Grace and Forgiveness
Up to this point in your conversation, you should seek to convey that God does in fact love us; He wants us to have a full and meaningful life, but we are separated from God and His plan due to our sinfulness. They should see their sinfulness not so much as bad behavior, but as failing to live up to the standard of God’s holiness.
Admittedly, this is bad news. This is also as far as many misconceptions of Christianity go in their understanding. The Gospel has been communicated as the condemnation of mankind, rather than the salvation of mankind. Hopefully now you can help this person realize that the problem of sin has been answered, and that by Christ.
A key verse to really highlight here is Ephesians 2:8-9. It reads, “For it is by grace you have been saved, through faith; and this is not of yourselves, it is the gift of God, not by works, so that no one can boast.” This passage is rich with truth and life, but it is also rich with words that need to be clarified with a non-believer.
The first question to ask is what the word ‘saved’ means. Ask them what we have been saved from. Even non-believers hear a lot from Christians about being saved, but few know what is being talked about. To help them along, refer back to John 3:16 (‘none should perish’) and show them the parallel here, that we have been saved from perishing, or being separated from eternal life.
Next, ask them what ‘faith’ means. The most common answer will be ‘blind faith’, which is wrong. Blind faith is ignorance, and nowhere in the Bible does it commend ‘blind faith’. Faith means to believe something that you have good reason to believe. I believe my wife will not have an affair with another man. This is not ‘blind faith’, because I have good reason to believe that she won’t. I believe that when I step on the brakes in my car, that my car will stop. This is not ‘blind faith’. I have good reason to believe that my car will stop. Likewise, we believe Christ because we have good reason to believe him, such as evidences, testimonies, changed lives, miracles, and more. This is what faith means.
Ask next what they think ‘grace’ means. The most common answers are dinner prayers and the beauty of something, like a dancer has. Chances are that you will not meet anyone outside of the church who has a good understanding of what grace means. Grace, of course, is simply unmerited favor. It is receiving something that we don’t deserve, and could never repay.
Use this illustration: offer the person with whom you’re speaking $1,000,000. They will probably laugh because they know you don’t have it. But ask them, “What have you done to deserve this from me? How long will it be before you could repay me?” This example is particularly effective with students, as they are thinking a lot about the money they hope to make after graduation. This is an example of unmerited favor, and this is how God gives to us.
Ask then what the word ‘works’ means. It simply means the good things we do to try to earn God’s favor. Ask them to think of some examples of works, like giving to the poor, or going to church, or being nice to people, or whatever.
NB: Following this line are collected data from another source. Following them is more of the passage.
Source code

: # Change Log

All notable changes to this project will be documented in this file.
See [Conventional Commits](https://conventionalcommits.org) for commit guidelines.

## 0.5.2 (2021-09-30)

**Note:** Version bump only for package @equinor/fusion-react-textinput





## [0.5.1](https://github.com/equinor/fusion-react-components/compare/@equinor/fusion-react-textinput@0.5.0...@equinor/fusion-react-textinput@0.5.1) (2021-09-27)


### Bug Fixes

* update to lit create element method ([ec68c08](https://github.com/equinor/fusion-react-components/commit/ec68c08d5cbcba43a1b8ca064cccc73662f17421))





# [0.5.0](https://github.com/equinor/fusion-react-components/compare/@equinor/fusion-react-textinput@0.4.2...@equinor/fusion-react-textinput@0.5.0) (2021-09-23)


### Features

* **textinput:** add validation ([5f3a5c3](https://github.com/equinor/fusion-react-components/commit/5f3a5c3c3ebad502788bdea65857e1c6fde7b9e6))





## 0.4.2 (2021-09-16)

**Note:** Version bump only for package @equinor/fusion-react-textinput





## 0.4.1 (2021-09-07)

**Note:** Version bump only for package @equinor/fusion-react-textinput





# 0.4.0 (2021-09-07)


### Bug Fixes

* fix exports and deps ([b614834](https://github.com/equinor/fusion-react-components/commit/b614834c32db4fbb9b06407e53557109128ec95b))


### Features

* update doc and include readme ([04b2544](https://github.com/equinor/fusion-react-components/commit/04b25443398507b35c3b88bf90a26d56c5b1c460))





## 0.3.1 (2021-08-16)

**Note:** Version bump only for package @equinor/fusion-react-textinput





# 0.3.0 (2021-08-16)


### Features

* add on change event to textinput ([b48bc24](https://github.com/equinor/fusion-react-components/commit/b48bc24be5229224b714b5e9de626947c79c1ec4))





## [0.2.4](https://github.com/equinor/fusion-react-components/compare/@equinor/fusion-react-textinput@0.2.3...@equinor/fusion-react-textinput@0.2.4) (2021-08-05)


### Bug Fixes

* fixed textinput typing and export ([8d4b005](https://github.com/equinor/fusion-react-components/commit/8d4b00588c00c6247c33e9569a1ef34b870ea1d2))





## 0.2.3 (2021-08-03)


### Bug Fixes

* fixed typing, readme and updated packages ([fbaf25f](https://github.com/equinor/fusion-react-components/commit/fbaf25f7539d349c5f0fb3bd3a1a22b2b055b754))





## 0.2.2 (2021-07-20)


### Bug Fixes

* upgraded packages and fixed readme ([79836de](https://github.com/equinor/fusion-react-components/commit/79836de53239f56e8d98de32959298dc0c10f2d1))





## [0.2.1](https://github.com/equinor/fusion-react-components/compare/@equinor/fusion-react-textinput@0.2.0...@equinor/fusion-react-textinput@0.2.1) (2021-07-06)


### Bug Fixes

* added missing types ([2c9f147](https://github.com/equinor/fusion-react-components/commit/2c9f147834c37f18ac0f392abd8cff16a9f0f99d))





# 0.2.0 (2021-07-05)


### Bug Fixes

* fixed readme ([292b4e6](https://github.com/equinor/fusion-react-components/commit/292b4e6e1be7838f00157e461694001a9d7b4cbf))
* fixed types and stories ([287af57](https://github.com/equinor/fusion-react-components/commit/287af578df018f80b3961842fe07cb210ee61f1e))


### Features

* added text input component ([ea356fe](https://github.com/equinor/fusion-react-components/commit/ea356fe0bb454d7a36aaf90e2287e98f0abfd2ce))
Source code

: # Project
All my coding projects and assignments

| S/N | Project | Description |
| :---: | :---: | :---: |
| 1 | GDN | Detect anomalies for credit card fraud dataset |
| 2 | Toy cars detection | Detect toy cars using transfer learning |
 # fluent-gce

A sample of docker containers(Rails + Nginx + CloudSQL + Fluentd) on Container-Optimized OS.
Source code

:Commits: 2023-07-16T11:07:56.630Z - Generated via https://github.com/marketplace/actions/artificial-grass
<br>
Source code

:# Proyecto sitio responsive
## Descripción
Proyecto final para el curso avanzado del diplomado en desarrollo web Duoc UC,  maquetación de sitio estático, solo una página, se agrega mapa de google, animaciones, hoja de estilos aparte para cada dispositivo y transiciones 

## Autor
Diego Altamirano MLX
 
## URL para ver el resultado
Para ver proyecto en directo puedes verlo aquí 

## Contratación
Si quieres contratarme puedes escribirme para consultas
Ask them, according to the Scripture you shared, what role works have in saving us or reconciling us with God. Help them to see that works do not save us; rather, they are the fruit of a changed life.
Before you move on, make sure they understand how a person is saved. Ask them a question like, “How many good things must you do to earn God’s favor?” Their answer should, of course, be that they couldn’t do enough good things; God’s favor is granted or given, not earned.
This illustration may be helpful: Three men are standing on a pier on the Pacific Ocean. The first man says, “I am going to run as fast as I can and jump to Hawaii.” He speeds off and jumps 10 feet, right in to the water. The next man laughs and says, “That was terrible. I can do better!” He runs and jumps over the first man, and goes and goes, and lands 20 feet out. Well, the third man is a former college athlete, who trained for years to jump. He simply shakes his head, starts his approach run, leaps like the champion he once was, sails over both men, and splashes down an incredible 30 feet out into the ocean. Which one reached Hawaii?
The point is this: God is infinite, and so is His holiness. We are finite. The gap between a finite object and an infinite object is an infinite gap. Only God can span an infinite gap. It is impossible for a finite person to do anything on an infinite scale.
The last verse to share in this section is John 14:6 – “I am the way, and the truth, and the life. No one comes to the Father except through me.” Ask them what they think this means. Help them to see that Jesus is the vehicle for God’s grace.